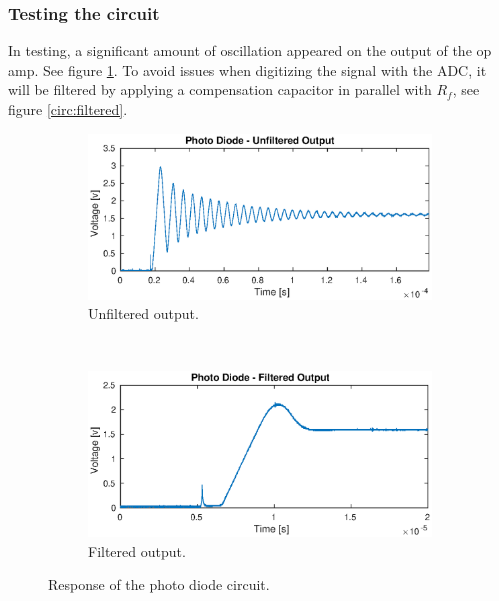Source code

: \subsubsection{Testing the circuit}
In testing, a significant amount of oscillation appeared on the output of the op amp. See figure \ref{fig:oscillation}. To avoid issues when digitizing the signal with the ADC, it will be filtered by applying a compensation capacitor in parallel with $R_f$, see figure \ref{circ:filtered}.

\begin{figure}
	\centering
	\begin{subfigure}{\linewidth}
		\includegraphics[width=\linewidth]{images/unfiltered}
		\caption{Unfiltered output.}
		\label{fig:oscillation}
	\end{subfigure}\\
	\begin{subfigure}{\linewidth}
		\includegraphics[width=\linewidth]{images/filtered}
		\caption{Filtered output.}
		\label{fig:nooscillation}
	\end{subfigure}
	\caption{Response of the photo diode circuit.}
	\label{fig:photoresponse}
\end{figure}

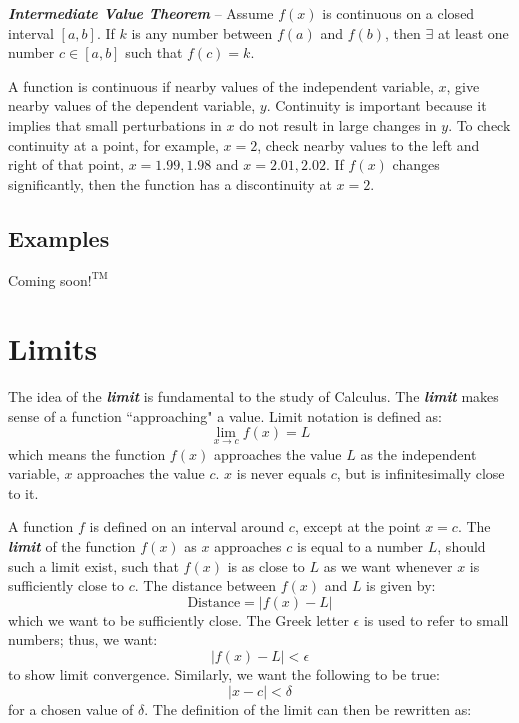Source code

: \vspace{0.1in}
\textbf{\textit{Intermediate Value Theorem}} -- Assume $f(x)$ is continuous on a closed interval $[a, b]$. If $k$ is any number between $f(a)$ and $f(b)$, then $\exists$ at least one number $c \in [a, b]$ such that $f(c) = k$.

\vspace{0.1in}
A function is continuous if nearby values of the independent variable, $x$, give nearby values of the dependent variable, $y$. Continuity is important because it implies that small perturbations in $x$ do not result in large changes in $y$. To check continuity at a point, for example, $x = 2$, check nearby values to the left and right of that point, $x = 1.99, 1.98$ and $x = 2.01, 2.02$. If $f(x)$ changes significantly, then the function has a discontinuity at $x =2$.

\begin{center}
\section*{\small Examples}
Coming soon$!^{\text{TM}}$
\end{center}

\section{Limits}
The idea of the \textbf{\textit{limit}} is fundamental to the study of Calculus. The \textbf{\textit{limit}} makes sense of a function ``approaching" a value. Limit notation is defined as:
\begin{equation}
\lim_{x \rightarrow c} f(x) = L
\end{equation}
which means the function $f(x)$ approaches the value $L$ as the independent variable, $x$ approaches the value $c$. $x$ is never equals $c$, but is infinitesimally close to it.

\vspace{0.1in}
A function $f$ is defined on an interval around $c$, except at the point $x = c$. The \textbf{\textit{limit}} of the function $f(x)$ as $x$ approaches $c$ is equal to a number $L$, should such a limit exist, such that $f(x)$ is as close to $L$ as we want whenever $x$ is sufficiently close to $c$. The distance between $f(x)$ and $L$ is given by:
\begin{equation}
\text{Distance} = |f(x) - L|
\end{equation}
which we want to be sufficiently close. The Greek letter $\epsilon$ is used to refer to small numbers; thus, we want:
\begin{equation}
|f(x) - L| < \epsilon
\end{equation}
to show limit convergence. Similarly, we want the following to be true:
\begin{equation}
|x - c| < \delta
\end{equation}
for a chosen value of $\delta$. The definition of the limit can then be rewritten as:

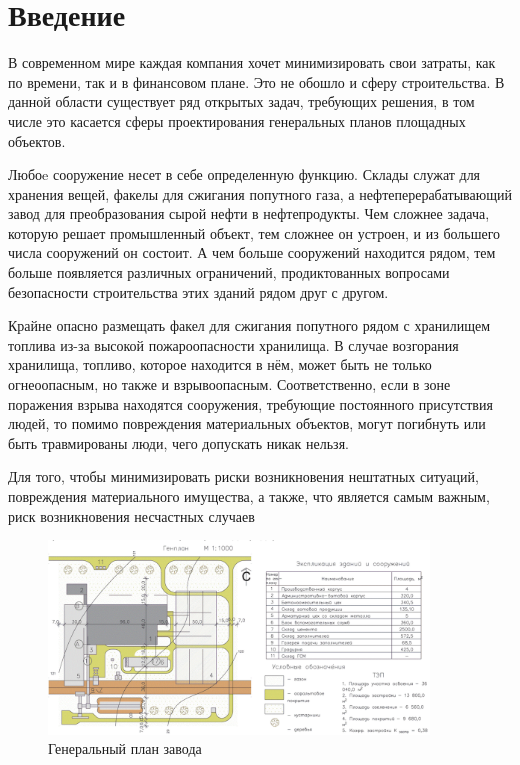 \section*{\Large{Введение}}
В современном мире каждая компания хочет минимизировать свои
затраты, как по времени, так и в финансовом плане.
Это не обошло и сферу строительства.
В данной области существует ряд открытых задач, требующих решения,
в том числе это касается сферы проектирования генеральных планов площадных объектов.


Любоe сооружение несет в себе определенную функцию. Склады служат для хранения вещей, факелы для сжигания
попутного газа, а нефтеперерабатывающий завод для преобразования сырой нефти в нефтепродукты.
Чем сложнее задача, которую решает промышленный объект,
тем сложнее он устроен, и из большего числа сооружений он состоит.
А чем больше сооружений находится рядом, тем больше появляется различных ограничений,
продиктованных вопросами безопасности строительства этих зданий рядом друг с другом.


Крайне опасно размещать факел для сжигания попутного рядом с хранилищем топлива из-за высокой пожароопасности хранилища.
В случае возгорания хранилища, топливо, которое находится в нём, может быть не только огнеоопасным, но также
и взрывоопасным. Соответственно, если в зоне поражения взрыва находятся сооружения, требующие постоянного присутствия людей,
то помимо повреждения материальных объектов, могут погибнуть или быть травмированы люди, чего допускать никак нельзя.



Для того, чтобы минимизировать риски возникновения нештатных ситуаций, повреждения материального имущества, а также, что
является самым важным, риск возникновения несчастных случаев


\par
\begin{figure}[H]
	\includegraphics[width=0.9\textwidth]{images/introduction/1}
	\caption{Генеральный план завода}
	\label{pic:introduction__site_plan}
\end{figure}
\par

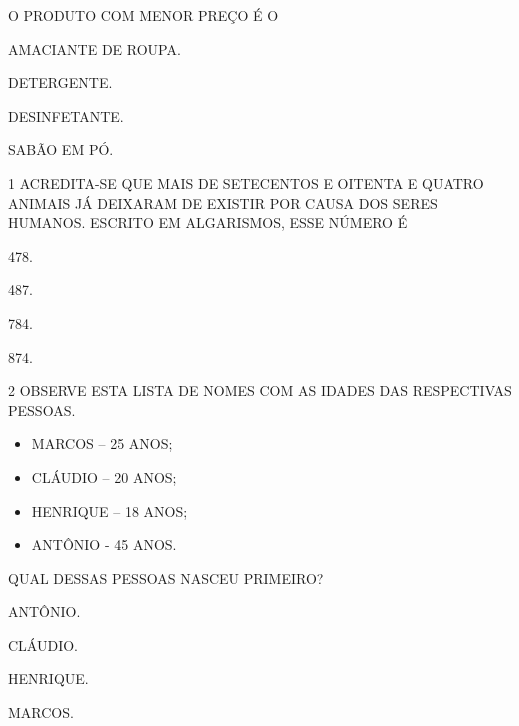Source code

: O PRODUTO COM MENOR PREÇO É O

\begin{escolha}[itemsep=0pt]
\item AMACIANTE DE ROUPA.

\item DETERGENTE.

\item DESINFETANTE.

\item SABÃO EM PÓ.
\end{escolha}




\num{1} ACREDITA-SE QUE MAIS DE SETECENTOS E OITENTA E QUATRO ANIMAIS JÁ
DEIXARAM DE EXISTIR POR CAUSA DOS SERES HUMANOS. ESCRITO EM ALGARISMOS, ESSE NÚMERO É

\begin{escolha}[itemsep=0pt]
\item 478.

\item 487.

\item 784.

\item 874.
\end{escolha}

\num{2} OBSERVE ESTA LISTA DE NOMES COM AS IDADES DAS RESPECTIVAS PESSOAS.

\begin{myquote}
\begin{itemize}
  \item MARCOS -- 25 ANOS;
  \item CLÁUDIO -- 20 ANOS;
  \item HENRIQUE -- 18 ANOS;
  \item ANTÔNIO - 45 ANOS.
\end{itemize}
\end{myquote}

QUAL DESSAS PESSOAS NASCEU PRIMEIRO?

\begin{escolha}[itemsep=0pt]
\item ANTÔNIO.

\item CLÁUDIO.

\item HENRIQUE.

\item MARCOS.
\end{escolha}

━━━━━━

*WORK REQUEST*. Make an exact copy of the data, leaving its pictures out.

*OUTPUT OF THE TASK*.
Source code

: \subsubsection{Testing the circuit}
In testing, a significant amount of oscillation appeared on the output of the op amp. See figure \ref{fig:oscillation}. To avoid issues when digitizing the signal with the ADC, it will be filtered by applying a compensation capacitor in parallel with $R_f$, see figure \ref{circ:filtered}.

\begin{figure}
	\centering
	\begin{subfigure}{\linewidth}
		\includegraphics[width=\linewidth]{images/unfiltered}
		\caption{Unfiltered output.}
		\label{fig:oscillation}
	\end{subfigure}\\
	\begin{subfigure}{\linewidth}
		\includegraphics[width=\linewidth]{images/filtered}
		\caption{Filtered output.}
		\label{fig:nooscillation}
	\end{subfigure}
	\caption{Response of the photo diode circuit.}
	\label{fig:photoresponse}
\end{figure}

Source code

: \vspace{0.1in}
\textbf{\textit{Intermediate Value Theorem}} -- Assume $f(x)$ is continuous on a closed interval $[a, b]$. If $k$ is any number between $f(a)$ and $f(b)$, then $\exists$ at least one number $c \in [a, b]$ such that $f(c) = k$.

\vspace{0.1in}
A function is continuous if nearby values of the independent variable, $x$, give nearby values of the dependent variable, $y$. Continuity is important because it implies that small perturbations in $x$ do not result in large changes in $y$. To check continuity at a point, for example, $x = 2$, check nearby values to the left and right of that point, $x = 1.99, 1.98$ and $x = 2.01, 2.02$. If $f(x)$ changes significantly, then the function has a discontinuity at $x =2$.

\begin{center}
\section*{\small Examples}
Coming soon$!^{\text{TM}}$
\end{center}

\section{Limits}
The idea of the \textbf{\textit{limit}} is fundamental to the study of Calculus. The \textbf{\textit{limit}} makes sense of a function ``approaching" a value. Limit notation is defined as:
\begin{equation}
\lim_{x \rightarrow c} f(x) = L
\end{equation}
which means the function $f(x)$ approaches the value $L$ as the independent variable, $x$ approaches the value $c$. $x$ is never equals $c$, but is infinitesimally close to it.

\vspace{0.1in}
A function $f$ is defined on an interval around $c$, except at the point $x = c$. The \textbf{\textit{limit}} of the function $f(x)$ as $x$ approaches $c$ is equal to a number $L$, should such a limit exist, such that $f(x)$ is as close to $L$ as we want whenever $x$ is sufficiently close to $c$. The distance between $f(x)$ and $L$ is given by:
\begin{equation}
\text{Distance} = |f(x) - L|
\end{equation}
which we want to be sufficiently close. The Greek letter $\epsilon$ is used to refer to small numbers; thus, we want:
\begin{equation}
|f(x) - L| < \epsilon
\end{equation}
to show limit convergence. Similarly, we want the following to be true:
\begin{equation}
|x - c| < \delta
\end{equation}
for a chosen value of $\delta$. The definition of the limit can then be rewritten as:

 \section*{\Large{Введение}}
В современном мире каждая компания хочет минимизировать свои
затраты, как по времени, так и в финансовом плане.
Это не обошло и сферу строительства.
В данной области существует ряд открытых задач, требующих решения,
в том числе это касается сферы проектирования генеральных планов площадных объектов.


Любоe сооружение несет в себе определенную функцию. Склады служат для хранения вещей, факелы для сжигания
попутного газа, а нефтеперерабатывающий завод для преобразования сырой нефти в нефтепродукты.
Чем сложнее задача, которую решает промышленный объект,
тем сложнее он устроен, и из большего числа сооружений он состоит.
А чем больше сооружений находится рядом, тем больше появляется различных ограничений,
продиктованных вопросами безопасности строительства этих зданий рядом друг с другом.


Крайне опасно размещать факел для сжигания попутного рядом с хранилищем топлива из-за высокой пожароопасности хранилища.
В случае возгорания хранилища, топливо, которое находится в нём, может быть не только огнеоопасным, но также
и взрывоопасным. Соответственно, если в зоне поражения взрыва находятся сооружения, требующие постоянного присутствия людей,
то помимо повреждения материальных объектов, могут погибнуть или быть травмированы люди, чего допускать никак нельзя.



Для того, чтобы минимизировать риски возникновения нештатных ситуаций, повреждения материального имущества, а также, что
является самым важным, риск возникновения несчастных случаев


\par
\begin{figure}[H]
	\includegraphics[width=0.9\textwidth]{images/introduction/1}
	\caption{Генеральный план завода}
	\label{pic:introduction__site_plan}
\end{figure}
\par

Source code

: O PRODUTO COM MENOR PREÇO É O

\begin{escolha}[itemsep=0pt]
\item AMACIANTE DE ROUPA.

\item DETERGENTE.

\item DESINFETANTE.

\item SABÃO EM PÓ.
\end{escolha}




\num{1} ACREDITA-SE QUE MAIS DE SETECENTOS E OITENTA E QUATRO ANIMAIS JÁ
DEIXARAM DE EXISTIR POR CAUSA DOS SERES HUMANOS. ESCRITO EM ALGARISMOS, ESSE NÚMERO É

\begin{escolha}[itemsep=0pt]
\item 478.

\item 487.

\item 784.

\item 874.
\end{escolha}

\num{2} OBSERVE ESTA LISTA DE NOMES COM AS IDADES DAS RESPECTIVAS PESSOAS.

\begin{myquote}
\begin{itemize}
  \item MARCOS -- 25 ANOS;
  \item CLÁUDIO -- 20 ANOS;
  \item HENRIQUE -- 18 ANOS;
  \item ANTÔNIO - 45 ANOS.
\end{itemize}
\end{myquote}

QUAL DESSAS PESSOAS NASCEU PRIMEIRO?

\begin{escolha}[itemsep=0pt]
\item ANTÔNIO.

\item CLÁUDIO.

\item HENRIQUE.

\item MARCOS.
\end{escolha}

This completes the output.